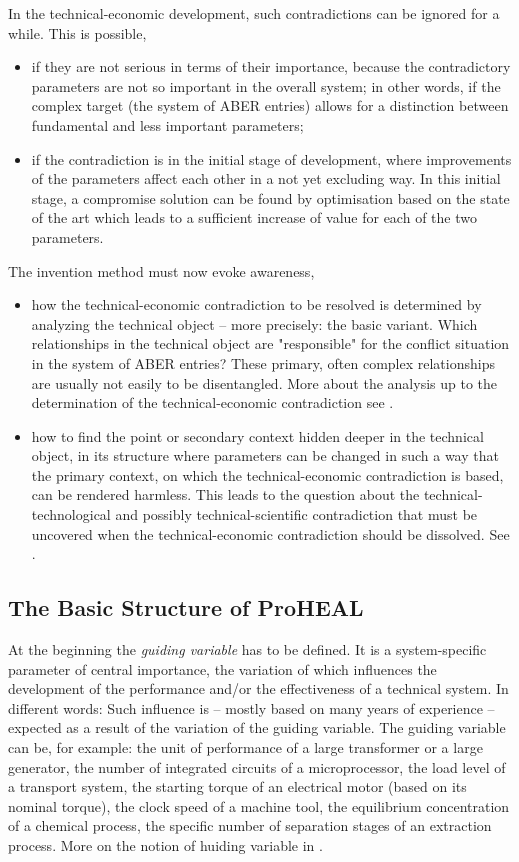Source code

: \documentclass[11pt,a4paper]{article}
\begin{document}
In the technical-economic development, such contradictions can be ignored for
a while. This is possible,
\begin{itemize}
\item if they are not serious in terms of their importance, because the
  contradictory parameters are not so important in the overall system; in
  other words, if the complex target (the system of ABER entries) allows for a
  distinction between fundamental and less important parameters;
\item if the contradiction is in the initial stage of development, where
  improvements of the parameters affect each other in a not yet excluding way.
  In this initial stage, a compromise solution can be found by optimisation
  based on the state of the art which leads to a sufficient increase of value
  for each of the two parameters.
\end{itemize}

The invention method must now evoke awareness,
\begin{itemize}
\item how the technical-economic contradiction to be resolved is determined by
  analyzing the technical object -- more precisely: the basic variant.  Which
  relationships in the technical object are "responsible" for the conflict
  situation in the system of ABER entries?  These primary, often complex
  relationships are usually not easily to be disentangled. More about the
  analysis up to the determination of the technical-economic contradiction see
  \cite[A.1--A.4]{RM-21}.
\item how to find the point or secondary context hidden deeper in the
  technical object, in its structure where parameters can be changed in such a
  way that the primary context, on which the technical-economic contradiction
  is based, can be rendered harmless. This leads to the question about the
  technical-technological and possibly technical-scientific contradiction that
  must be uncovered when the technical-economic contradiction should be
  dissolved.  See \cite[A.5--A.9]{RM-21}.
\end{itemize}

\subsection{The Basic Structure of ProHEAL}
  
At the beginning the \emph{guiding variable} has to be defined. It is a
system-specific parameter of central importance, the variation of which
influences the development of the performance and/or the effectiveness of a
technical system. In different words: Such influence is -- mostly based on
many years of experience -- expected as a result of the variation of the
guiding variable. The guiding variable can be, for example: the unit of
performance of a large transformer or a large generator, the number of
integrated circuits of a microprocessor, the load level of a transport system,
the starting torque of an electrical motor (based on its nominal torque), the
clock speed of a machine tool, the equilibrium concentration of a chemical
process, the specific number of separation stages of an extraction process.
More on the notion of huiding variable in \cite[(2.3.4)]{RM-21}.
\end{document}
··········
→ WHAT THIS TASK INVOLVES
From the records above, transcribe without alteration every line from the one with "for each of the two parameters." to the one with "analyzing the technical", inclusive.

→ EXPECTED OUTPUT
  for each of the two parameters.
\end{itemize}

The invention method must now evoke awareness,
\begin{itemize}
\item how the technical-economic contradiction to be resolved is determined by
  analyzing the technical object -- more precisely: the basic variant.  Which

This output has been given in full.